Era lo que peor llevaba desde el divorcio: las Navidades cambiaron. Nunca sabía con quién iba a tocarme. Durante algunos años, cuando era más pequeña, el día de Reyes comíamos papá, mamá y yo, pero la cosa siempre solía acabar en trifulca, así que casi era mejor andar repartida y que, en estas fiestas llenas de amor y susceptibilidades, mis padres se mantuvieran a una prudencial distancia.
—Pues si está Beatriz y cocinas tú, yo me apunto —señaló Gaby—. En Navidad siempre comemos sobras de comida preparada de la noche anterior. Ya sabes que mi madre odia cocinar, mi padre recoger y mi hermano ni siquiera se levanta de la cama…
—Pues vente. Mi tía ha invitado a un «amigo», aunque yo creo que es un noviete. Como sea tan extraño como el último, te aseguro que no te vas a aburrir.
—¿Y en Nochevieja? ¿Hacemos algo? —preguntó Laura.
—Charlie me dijo que a lo mejor hacía algo en el piso con sus compañeros. Seguro que le apetece que vayamos y, cuantos más seamos, mejor —propuso Álvaro—. ¿Os apetecería? Le llamo mañana mismo y le pregunto.

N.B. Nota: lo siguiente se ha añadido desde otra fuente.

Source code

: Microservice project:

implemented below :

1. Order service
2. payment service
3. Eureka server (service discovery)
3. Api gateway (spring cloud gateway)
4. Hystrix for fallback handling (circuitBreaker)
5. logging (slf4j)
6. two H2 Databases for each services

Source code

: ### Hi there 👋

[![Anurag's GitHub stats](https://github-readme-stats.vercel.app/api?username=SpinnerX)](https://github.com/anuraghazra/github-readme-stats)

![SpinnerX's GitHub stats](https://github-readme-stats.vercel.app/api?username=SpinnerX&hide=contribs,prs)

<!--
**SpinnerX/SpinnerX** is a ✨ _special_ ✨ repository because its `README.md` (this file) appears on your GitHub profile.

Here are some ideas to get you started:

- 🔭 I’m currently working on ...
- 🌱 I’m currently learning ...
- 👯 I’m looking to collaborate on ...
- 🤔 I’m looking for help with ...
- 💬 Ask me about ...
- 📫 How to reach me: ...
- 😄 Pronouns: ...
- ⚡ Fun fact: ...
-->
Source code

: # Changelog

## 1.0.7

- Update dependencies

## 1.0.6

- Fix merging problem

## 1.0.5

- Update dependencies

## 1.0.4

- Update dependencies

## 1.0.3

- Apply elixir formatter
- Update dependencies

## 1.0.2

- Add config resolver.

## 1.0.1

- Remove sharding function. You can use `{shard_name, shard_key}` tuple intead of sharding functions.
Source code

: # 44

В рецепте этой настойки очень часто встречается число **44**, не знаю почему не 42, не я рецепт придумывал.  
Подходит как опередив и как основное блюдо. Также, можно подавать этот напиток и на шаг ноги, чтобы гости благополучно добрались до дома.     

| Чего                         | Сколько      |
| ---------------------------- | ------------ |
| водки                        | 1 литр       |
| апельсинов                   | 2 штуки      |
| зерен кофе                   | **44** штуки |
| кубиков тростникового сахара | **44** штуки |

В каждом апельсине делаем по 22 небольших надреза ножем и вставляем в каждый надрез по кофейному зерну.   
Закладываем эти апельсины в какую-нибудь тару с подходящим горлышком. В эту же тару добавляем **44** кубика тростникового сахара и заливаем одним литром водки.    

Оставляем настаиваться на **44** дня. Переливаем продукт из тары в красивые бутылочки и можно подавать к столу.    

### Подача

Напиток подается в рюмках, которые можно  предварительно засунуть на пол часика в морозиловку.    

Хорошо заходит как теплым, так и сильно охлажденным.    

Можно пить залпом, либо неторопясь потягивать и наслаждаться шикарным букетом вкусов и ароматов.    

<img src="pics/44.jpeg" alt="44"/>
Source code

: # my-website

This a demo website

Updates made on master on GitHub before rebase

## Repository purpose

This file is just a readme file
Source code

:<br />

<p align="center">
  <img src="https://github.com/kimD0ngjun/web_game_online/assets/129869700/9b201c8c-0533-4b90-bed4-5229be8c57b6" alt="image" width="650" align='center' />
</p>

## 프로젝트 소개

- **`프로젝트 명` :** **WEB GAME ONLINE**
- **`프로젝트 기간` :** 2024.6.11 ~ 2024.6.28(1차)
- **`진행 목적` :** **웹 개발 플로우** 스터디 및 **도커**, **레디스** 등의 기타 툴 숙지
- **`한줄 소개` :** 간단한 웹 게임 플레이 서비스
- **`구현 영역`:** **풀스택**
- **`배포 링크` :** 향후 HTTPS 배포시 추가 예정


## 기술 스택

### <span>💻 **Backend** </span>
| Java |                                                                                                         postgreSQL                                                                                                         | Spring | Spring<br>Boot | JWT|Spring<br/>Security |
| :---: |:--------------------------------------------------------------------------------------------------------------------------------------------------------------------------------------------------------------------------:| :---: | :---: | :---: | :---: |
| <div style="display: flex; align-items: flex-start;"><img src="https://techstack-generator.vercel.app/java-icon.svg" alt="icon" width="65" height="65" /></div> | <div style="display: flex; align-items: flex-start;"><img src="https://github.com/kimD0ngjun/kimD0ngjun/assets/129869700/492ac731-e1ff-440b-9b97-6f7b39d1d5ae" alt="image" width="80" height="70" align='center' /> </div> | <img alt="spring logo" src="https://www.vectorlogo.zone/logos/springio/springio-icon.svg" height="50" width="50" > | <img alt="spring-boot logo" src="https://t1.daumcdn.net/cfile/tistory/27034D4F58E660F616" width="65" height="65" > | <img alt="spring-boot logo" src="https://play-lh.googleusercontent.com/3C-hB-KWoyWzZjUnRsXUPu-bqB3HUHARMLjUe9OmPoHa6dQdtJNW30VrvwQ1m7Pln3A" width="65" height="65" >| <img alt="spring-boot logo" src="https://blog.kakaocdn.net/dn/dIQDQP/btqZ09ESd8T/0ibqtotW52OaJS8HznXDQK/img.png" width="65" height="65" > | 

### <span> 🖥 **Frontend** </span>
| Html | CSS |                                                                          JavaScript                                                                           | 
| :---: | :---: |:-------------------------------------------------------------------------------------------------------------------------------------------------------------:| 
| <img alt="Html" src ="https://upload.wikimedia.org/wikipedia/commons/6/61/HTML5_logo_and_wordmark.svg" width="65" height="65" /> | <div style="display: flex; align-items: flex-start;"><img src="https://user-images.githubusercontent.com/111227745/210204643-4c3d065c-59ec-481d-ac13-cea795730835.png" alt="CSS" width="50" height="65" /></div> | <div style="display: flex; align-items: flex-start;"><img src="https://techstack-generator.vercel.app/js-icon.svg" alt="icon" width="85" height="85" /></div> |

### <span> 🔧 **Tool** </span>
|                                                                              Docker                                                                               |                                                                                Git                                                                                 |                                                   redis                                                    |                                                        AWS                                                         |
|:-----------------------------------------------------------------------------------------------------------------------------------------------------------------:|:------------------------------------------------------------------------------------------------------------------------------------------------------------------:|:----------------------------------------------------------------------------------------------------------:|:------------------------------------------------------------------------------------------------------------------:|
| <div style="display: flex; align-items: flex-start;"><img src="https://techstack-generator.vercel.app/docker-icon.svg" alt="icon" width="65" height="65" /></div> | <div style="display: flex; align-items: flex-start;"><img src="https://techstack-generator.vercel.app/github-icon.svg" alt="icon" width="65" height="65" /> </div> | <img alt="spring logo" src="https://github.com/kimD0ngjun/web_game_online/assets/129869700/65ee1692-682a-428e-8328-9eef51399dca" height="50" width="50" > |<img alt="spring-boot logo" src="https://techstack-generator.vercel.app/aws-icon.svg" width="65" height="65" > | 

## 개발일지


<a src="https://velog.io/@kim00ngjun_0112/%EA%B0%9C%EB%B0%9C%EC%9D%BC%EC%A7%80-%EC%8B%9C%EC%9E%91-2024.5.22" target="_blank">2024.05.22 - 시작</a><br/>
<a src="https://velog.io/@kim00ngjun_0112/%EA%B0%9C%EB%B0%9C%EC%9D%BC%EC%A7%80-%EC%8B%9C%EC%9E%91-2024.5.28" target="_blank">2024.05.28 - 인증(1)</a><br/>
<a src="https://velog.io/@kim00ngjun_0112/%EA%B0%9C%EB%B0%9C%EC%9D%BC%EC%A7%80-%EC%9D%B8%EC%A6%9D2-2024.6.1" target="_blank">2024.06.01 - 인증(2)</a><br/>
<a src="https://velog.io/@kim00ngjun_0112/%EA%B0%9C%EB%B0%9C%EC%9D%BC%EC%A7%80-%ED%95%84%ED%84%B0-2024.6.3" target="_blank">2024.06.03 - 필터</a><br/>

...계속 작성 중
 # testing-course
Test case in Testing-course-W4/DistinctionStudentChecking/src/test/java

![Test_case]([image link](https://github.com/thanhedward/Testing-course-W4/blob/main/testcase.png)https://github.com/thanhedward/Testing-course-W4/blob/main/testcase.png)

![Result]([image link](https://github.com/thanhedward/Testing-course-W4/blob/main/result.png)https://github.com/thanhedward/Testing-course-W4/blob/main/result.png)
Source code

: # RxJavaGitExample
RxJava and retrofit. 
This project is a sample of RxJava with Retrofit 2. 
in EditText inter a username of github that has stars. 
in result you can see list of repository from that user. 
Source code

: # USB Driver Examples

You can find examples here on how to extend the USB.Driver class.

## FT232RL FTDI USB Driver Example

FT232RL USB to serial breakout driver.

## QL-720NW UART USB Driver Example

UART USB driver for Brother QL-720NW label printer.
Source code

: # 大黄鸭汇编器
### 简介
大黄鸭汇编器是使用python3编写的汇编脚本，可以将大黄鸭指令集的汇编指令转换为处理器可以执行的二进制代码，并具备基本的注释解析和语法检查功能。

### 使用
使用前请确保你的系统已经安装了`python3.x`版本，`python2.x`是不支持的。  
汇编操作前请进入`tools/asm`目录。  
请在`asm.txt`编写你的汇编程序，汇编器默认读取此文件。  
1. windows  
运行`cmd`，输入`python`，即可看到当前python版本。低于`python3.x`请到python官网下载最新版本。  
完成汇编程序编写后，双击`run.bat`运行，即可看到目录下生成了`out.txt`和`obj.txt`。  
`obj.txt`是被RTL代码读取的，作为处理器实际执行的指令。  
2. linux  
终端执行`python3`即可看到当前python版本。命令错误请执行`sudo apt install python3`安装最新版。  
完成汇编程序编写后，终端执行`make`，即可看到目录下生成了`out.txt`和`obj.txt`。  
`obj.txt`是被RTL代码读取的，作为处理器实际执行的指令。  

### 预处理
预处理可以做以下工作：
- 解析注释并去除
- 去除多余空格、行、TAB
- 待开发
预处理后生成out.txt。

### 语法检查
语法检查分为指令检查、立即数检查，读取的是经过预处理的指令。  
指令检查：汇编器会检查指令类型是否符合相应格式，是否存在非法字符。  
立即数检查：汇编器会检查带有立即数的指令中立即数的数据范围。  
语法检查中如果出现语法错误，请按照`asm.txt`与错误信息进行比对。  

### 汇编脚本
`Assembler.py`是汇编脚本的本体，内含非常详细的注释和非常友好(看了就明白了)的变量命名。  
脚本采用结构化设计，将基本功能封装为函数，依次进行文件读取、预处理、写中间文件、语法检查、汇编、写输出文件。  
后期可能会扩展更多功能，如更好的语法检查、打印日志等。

—Mmm. No suena mal, pero no sé si me dejarán —replicó desanimada Laura.
—Yo hablaré con tu padre, preciosa. Ya verás como le convencemos —la animó Álvaro. La verdad es que el muchacho sabía ser encantador cuando se lo proponía. Laura le dedicó una mirada de amor incondicional.
—¡Fiesta con universitarios! ¡Mola! Aunque uno de ellos seas tú. ¿Algún macizo, mejorando lo presente? Y me refiero a Kobalsky, que conste —Gaby no podía disimular su entusiasmo.
—No lo sé. Eso deberás juzgarlo tú, pero dudo que encuentres algo mucho mejor que yo, o que Kobalsky.
—No me retes.
—¿Álex? ¿Contamos contigo? —me preguntó Álvaro con su sonrisa más seductora.
—¡Claro! Aunque espero que no pase como la última vez, cuando acabamos en aquel sitio espantoso y cutre y encima me dejasteis hablando con Tejeda…
—¡Uy! ¡Qué tarde! —dijo Laura mirando el reloj—. Me tengo que ir o mi madre me mata. Estos días la pobre está que no da para más. ¿Nos llevas entonces? —puso ojitos de cordero degollado a Álvaro.
—Claro, rubia. ¿Os quedáis u os llevo a todos?
—Yo me voy a ir dando un paseo. No te molestes, gracias —contestó Kobalsky mirando a Laura con cierta pena.
—¡Que no es molestia! Te acercamos en un momento.
Por supuesto, a Laura no podía negarle nada, así que allí estábamos, metidos como sardinas en el asiento trasero del coche de Álvaro de vuelta a casa.
A mí fue a la última que dejaron. Mientras Laura se quedaba en su asiento porque estaba aterida de frío, Álvaro se bajó para despedirse.
—Me alegra que me hayas perdonado —susurró—. Siento mucho todo lo ocurrido.
—No te preocupes. Ya está olvidado —contesté esbozando una sonrisa.
Se acercó y me abrazó fuerte, como si quisiera cobijarme entre sus brazos. Me hizo recordar por qué me gustaba y por qué había estado enamorada de él tanto tiempo. Ya no. Zen, Alexia.
Vi cómo, al entrar al coche, agarraba entre sus manos las de Laura para calentárselas antes de arrancar de nuevo. Los observé marcharse mientras cerraba la puerta del jardín y con ella, la de los rencores, la de la amargura y el resentimiento. Esperaba que, como dice el refrán, se abriera pronto alguna ventana.